§ Entries supplied
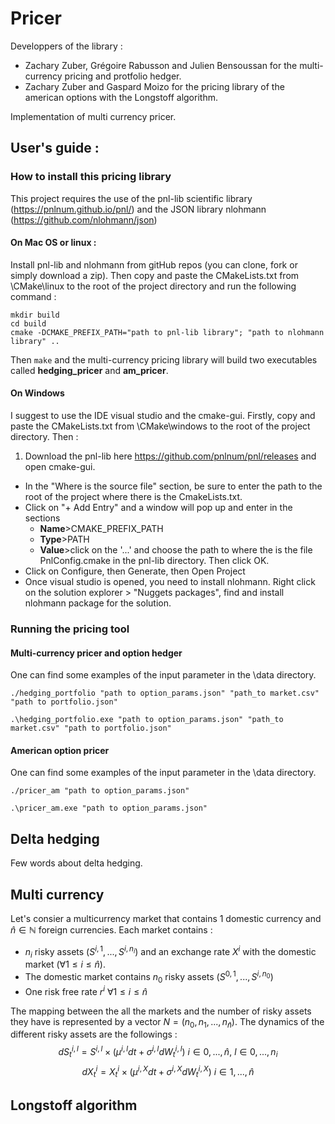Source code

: # Pricer

Developpers of the library :

* Zachary Zuber, Grégoire Rabusson and Julien Bensoussan for the multi-currency pricing and protfolio hedger. 
* Zachary Zuber and Gaspard Moizo for the pricing library of the american options with the Longstoff algorithm. 

Implementation of multi currency pricer.

## User's guide :

### How to install this pricing library

This project requires the use of the pnl-lib scientific library (https://pnlnum.github.io/pnl/) and the JSON library nlohmann (https://github.com/nlohmann/json)

#### On Mac OS or linux : 

Install pnl-lib and nlohmann from gitHub repos (you can clone, fork or simply download a zip).
Then copy and paste the CMakeLists.txt from \CMake\linux to the root of the project directory and run the following command :
```
mkdir build
cd build
cmake -DCMAKE_PREFIX_PATH="path to pnl-lib library"; "path to nlohmann library" ..
```
Then ```make``` and the multi-currency pricing library will build two executables called **hedging_pricer** and **am_pricer**.

#### On Windows
I suggest to use the IDE visual studio and the cmake-gui. Firstly, copy and paste the CMakeLists.txt from \CMake\windows to the root of the project directory. Then : 

1. Download the pnl-lib here https://github.com/pnlnum/pnl/releases and open cmake-gui. 
* In the "Where is the source file" section, be sure to enter the path to the root of the project where there is the CmakeLists.txt.
* Click on "+ Add Entry" and a window will pop up and enter in the sections 
    - **Name**>CMAKE_PREFIX_PATH 
    - **Type**>PATH
    - **Value**>click on the '...' and choose the path to where the is the file PnlConfig.cmake in the pnl-lib directory. Then click OK.
* Click on Configure, then Generate, then Open Project 
* Once visual studio is opened, you need to install nlohmann. Right click on the solution explorer > "Nuggets packages", find and install nlohmann package for the solution. 

### Running the pricing tool

#### Multi-currency pricer and option hedger

One can find some examples of the input parameter in the \data directory.

```
./hedging_portfolio "path to option_params.json" "path_to market.csv" "path to portfolio.json"
```

```
.\hedging_portfolio.exe "path to option_params.json" "path_to market.csv" "path to portfolio.json"
```

#### American option pricer 

One can find some examples of the input parameter in the \data directory.
```
./pricer_am "path to option_params.json" 
```

```
.\pricer_am.exe "path to option_params.json" 
```
## Delta hedging

Few words about delta hedging. 

## Multi currency

Let's consier a multicurrency market that contains 1 domestic currency and $\hat{n} \in \mathbb{N}$ foreign currencies. Each market contains : 
* $n_{i}$ risky assets $(S^{i, 1}, ..., S^{i, n_{i}})$ and an exchange rate $X^{i}$ with the domestic market $(\forall 1 \leq i \leq \hat{n})$. 
* The domestic market contains $n_{0}$ risky assets $(S^{0, 1}, ..., S^{i, n_{0}})$ 
* One risk free rate $r^{i} \ \forall 1 \leq i \leq \hat{n}$

The mapping between the all the markets and the number of risky assets they have is represented by a vector $N = (n_{0}, n_{1}, ..., n_{\hat{n}})$. The dynamics of the different risky assets are the followings : 
$$
dS_{t}^{i, l} = S^{i,l} \times (\mu^{i,l}dt + \sigma^{i,l}dW_{t}^{i,l}) \ i \in {0, ..., \hat{n}}, \ l \in {0, ..., n_{i}}
$$
$$
dX_{t}^{i} = X_{t}^{i} \times (\mu^{i,X}dt + \sigma^{i,X}dW_{t}^{i,X}) \ i \in {1, ..., \hat{n}}
$$

## Longstoff algorithm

§ What the task asks
Filter the entries above down to the lines that contain the word "times".

§ Response
dS_{t}^{i, l} = S^{i,l} \times (\mu^{i,l}dt + \sigma^{i,l}dW_{t}^{i,l}) \ i \in {0, ..., \hat{n}}, \ l \in {0, ..., n_{i}}
dX_{t}^{i} = X_{t}^{i} \times (\mu^{i,X}dt + \sigma^{i,X}dW_{t}^{i,X}) \ i \in {1, ..., \hat{n}}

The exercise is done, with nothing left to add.